The following is a quotation of the appropriate paragraphs of 35 U.S.C. 102 that form the basis for the rejections under this section made in this Office action:
A person shall be entitled to a patent unless –
(a)(1) the claimed invention was patented, described in a printed publication, or in public use, on sale, or otherwise available to the public before the effective filing date of the claimed invention.
(a)(2) the claimed invention was described in a patent issued under section 151, or in an application for patent published or deemed published under section 122(b), in which the patent or application, as the case may be, names another inventor and was effectively filed before the effective filing date of the claimed invention.

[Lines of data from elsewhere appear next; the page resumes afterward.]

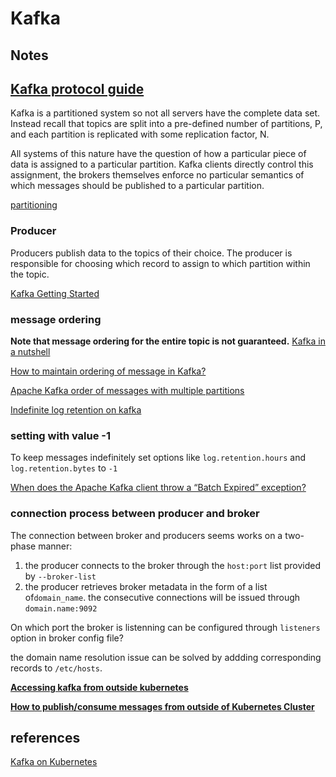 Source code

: # Kafka

## Notes

## [Kafka protocol guide](https://kafka.apache.org/protocol)

Kafka is a partitioned system so not all servers have the complete data set. Instead recall that topics are split into a pre-defined number of partitions, P, and each partition is replicated with some replication factor, N.

All systems of this nature have the question of how a particular piece of data is assigned to a particular partition. Kafka clients directly control this assignment, the brokers themselves enforce no particular semantics of which messages should be published to a particular partition.

[partitioning](https://kafka.apache.org/protocol#protocol_partitioning)

### Producer

Producers publish data to the topics of their choice. The producer is responsible for choosing which record to assign to which partition within the topic.

[Kafka Getting Started](https://kafka.apache.org/documentation/#intro_producers)

### message ordering

**Note that message ordering for the entire topic is not guaranteed.**
[Kafka in a nutshell](https://sookocheff.com/post/kafka/kafka-in-a-nutshell/)

[How to maintain ordering of message in Kafka?](https://stackoverflow.com/questions/42000679/how-to-maintain-ordering-of-message-in-kafka)

[Apache Kafka order of messages with multiple partitions](https://stackoverflow.com/questions/29820384/apache-kafka-order-of-messages-with-multiple-partitions)

[Indefinite log retention on kafka](https://stackoverflow.com/questions/32818820/indefinite-log-retention-on-kafka)

### setting with value -1

To keep messages indefinitely set options like `log.retention.hours` and `log.retention.bytes` to `-1`

[When does the Apache Kafka client throw a “Batch Expired” exception?](https://stackoverflow.com/questions/34794260/when-does-the-apache-kafka-client-throw-a-batch-expired-exception)

### connection process between producer and broker

The connection between broker and producers seems works on a two-phase manner:

1. the producer connects to the broker through the `host:port` list provided by `--broker-list`
1. the producer retrieves broker metadata in the form of a list of`domain_name`. the consecutive connections will be issued through `domain.name:9092`

On which port the broker is listenning can be configured through `listeners` option in broker config file?

the domain name resolution issue can be solved by addding corresponding records to `/etc/hosts`.

**[Accessing kafka from outside kubernetes](https://groups.google.com/forum/#!topic/kubernetes-users/xuRkkZwvrDU)**

**[How to publish/consume messages from outside of Kubernetes Cluster](https://stackoverflow.com/questions/41868161/kafka-in-kubernetes-cluster-how-to-publish-consume-messages-from-outside-of-kub)**

## references

[Kafka on Kubernetes](https://github.com/Yolean/kubernetes-kafka)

Claim(s) 1, 7-10, and 13-16 are rejected under 35 U.S.C. 102(a)(2) as being anticipated by Mu et al. (US 20230137396 A1).
Regarding Claim 1, Mu teaches an electric vehicle supply equipment (EVSE) (106) configured to provide electrical power from a donor vehicle (102) to a recipient vehicle (104A-B) (see Fig. 1), the EVSE comprising:
electrical power transfer circuitry having a power input (receptacle 108) and a power output (cable 112B, ¶[28] “An opposite end of the cord 112B from the charging gun 110B can be coupled to the EVSE 106. For example, the opposite end can be permanently attached to the EVSE 106, or the opposite end can have a connector (e.g., a plug and corresponding receptacle) that facilitates removable coupling with the EVSE 106”);
a recipient connector (charging gun 110A) connected to the power output and configured to interconnect with a recipient charge port of the recipient vehicle (104A-B) (see Fig. 1 and ¶[28] “The cord set 100 includes a charging gun 110B coupled to an end of a cord 112B”); and
a donor connector (charging gun 110A), connected to the power input and configured to interconnect with a donor charge port of the donor vehicle (102) (¶[27] “The cord set 100 includes a charging gun 110A coupled to an end of a cord 112A”),
wherein the donor connector has one or more electrical attributes that distinguish the donor connector from the recipient connector (¶[32] “When the connectors 114A-114B are coupled to the receptacle 108, the voltage divider 120 can be coupled to the circuitry so as to be included in a proximity-pin line. The voltage divider 120 can include at least one resistor 122”, see also ¶[48]).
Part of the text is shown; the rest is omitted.